(Plain-text document sources)
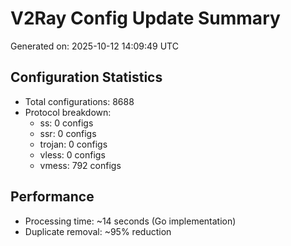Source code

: # V2Ray Config Update Summary
Generated on: 2025-10-12 14:09:49 UTC

## Configuration Statistics
- Total configurations: 8688
- Protocol breakdown:
  - ss: 0 configs
  - ssr: 0 configs
  - trojan: 0 configs
  - vless: 0 configs
  - vmess: 792 configs

## Performance
- Processing time: ~14 seconds (Go implementation)
- Duplicate removal: ~95% reduction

* _What this task involves_
The lines in the entries above that carry the word "configs" must be copied.

* _Solution to this exercise_
  - ss: 0 configs
  - ssr: 0 configs
  - trojan: 0 configs
  - vless: 0 configs
  - vmess: 792 configs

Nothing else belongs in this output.